So we've established that forgiveness isn't about therapy for the forgiver, and it's not a moral obligation for the victim. What, then is the point of forgiveness, asks Warburton. Why bother? Should he forgive his dead father?
The major benefit of forgiveness for the forgiver, says Allais, is that it allows the victim and the offender to continue a relationship. In relationships, "we do hurt each other and wrong each other all the time, and we need to hold each other accountable, but we also need to move on." Relationships that involve love and trust are about people bound together, heading into the future together. And if everyone is keeping a tally of hurts and just deserts, love and trust will erode. The "togetherness" of the future may become impossible.
We assess who people are by watching their behavior: what they do shows us who they are. But loving someone requires seeing them as more than the sum of actions. If you just judge someone by their actions, you'll be keeping a tally and thinking about what they deserve. We don't love people because they've got the right tally or because we think their behavior obliges us to love them. So when forgiveness is tied up with love (which it isn't always), it draws on our habit of loving people whether they "deserve" it or not.
The last couple minutes of the podcast are dedicated to discussing crimes against humanity, and whether groups of people can forgive other groups of people. It's an interesting discussion and I suggest people listen all the way through, but this blog post is already quite long so I'll stick to the personal side of it. And I will wrap up with an open question Allais didn't get to: what is the role of apology in forgiveness? It's more difficult to forgive if the victim is scared the offender will cause the same hurt again. A sincere apology, one that accepts responsibility and reflects an understanding of the hurt caused, can go a long way toward easing that fear: if the offender understands she made a mistake, she's less likely to make it again. If she refuses to acknowledge she did make a mistake, if she thinks her actions were perfectly justified, than the trust that is so inherent to forgiveness is badly damaged.

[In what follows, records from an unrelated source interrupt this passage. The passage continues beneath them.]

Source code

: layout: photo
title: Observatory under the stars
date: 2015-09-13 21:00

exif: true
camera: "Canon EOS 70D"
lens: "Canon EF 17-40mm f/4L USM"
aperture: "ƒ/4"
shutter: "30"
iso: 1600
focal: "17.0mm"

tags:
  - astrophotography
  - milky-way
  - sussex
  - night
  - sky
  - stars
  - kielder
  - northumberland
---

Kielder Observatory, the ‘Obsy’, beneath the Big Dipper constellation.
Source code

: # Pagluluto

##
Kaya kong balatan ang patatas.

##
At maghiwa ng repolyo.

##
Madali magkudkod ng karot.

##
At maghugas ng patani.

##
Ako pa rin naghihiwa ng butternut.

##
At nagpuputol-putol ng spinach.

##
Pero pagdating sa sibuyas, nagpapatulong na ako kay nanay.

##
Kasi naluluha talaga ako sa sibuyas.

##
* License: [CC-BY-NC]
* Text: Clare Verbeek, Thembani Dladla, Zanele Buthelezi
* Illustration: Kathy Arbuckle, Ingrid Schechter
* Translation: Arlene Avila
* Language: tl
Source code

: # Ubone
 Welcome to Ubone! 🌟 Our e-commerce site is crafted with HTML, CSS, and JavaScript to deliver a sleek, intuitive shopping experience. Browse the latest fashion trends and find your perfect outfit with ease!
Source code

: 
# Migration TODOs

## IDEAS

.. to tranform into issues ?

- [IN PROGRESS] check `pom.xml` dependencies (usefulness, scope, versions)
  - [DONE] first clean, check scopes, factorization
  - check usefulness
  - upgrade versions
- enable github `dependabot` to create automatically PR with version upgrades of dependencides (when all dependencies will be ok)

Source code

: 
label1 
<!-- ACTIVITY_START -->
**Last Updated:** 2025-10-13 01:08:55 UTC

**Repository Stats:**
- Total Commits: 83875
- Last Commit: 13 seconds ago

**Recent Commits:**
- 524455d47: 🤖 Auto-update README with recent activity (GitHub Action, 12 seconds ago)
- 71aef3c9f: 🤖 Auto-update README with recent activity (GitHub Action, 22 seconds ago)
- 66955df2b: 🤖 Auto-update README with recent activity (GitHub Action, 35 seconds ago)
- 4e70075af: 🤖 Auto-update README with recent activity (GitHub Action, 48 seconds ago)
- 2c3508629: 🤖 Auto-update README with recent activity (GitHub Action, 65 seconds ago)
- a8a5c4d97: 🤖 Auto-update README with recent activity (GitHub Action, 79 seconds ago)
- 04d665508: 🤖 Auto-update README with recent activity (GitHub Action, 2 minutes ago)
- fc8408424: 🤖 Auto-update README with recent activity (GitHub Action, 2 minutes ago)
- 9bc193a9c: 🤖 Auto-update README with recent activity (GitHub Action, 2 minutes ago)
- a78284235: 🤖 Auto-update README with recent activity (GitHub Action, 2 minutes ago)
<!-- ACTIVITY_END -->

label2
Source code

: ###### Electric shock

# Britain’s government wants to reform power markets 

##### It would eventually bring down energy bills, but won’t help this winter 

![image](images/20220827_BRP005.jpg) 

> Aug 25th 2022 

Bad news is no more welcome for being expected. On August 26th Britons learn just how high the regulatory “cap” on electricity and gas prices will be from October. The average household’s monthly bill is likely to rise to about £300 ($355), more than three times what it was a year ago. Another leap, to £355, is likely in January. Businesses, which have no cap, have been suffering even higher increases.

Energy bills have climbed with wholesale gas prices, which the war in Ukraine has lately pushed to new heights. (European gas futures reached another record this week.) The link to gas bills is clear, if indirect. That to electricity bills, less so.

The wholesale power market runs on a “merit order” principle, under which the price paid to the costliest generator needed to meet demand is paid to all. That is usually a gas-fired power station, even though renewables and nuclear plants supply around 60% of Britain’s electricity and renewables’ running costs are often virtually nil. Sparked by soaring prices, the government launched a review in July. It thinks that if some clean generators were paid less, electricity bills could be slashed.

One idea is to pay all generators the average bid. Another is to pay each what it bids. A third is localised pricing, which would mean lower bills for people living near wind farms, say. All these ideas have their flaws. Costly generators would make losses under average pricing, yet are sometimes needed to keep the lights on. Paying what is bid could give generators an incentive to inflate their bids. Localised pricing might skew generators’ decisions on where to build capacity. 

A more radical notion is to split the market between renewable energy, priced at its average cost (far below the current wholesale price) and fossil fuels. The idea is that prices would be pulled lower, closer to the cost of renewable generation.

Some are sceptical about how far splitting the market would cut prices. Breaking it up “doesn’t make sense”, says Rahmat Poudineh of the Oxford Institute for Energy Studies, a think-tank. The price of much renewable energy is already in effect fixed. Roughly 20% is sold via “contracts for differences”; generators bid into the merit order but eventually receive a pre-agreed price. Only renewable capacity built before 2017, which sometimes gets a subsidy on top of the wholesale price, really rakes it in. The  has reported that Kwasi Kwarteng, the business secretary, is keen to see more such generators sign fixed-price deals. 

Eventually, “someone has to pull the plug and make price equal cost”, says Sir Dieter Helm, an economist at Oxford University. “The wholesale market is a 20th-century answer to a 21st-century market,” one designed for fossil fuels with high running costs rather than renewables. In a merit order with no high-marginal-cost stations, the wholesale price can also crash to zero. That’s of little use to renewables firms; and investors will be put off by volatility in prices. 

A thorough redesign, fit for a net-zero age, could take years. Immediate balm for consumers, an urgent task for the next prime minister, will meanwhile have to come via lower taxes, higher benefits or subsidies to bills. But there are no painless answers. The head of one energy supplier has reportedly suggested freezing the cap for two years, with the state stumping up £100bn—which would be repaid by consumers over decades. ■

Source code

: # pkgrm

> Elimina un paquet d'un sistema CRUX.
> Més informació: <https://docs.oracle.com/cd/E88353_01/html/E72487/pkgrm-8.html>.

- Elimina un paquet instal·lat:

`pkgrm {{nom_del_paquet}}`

The most helpful thing I got out of the 15 minutes is this idea: forgiveness does not mean you pretend nothing happened. It does not mean the offender gets away with something. It does mean putting the offense in its place, and refusing to allow it to define the person (and the relationship) entirely.
"Forgiveness offers something that punishing cannot give," Allais writes in the conclusion to her paper. "In forgiving, we allow the wrongdoer to make a genuinely fresh start; the slate is wiped clean."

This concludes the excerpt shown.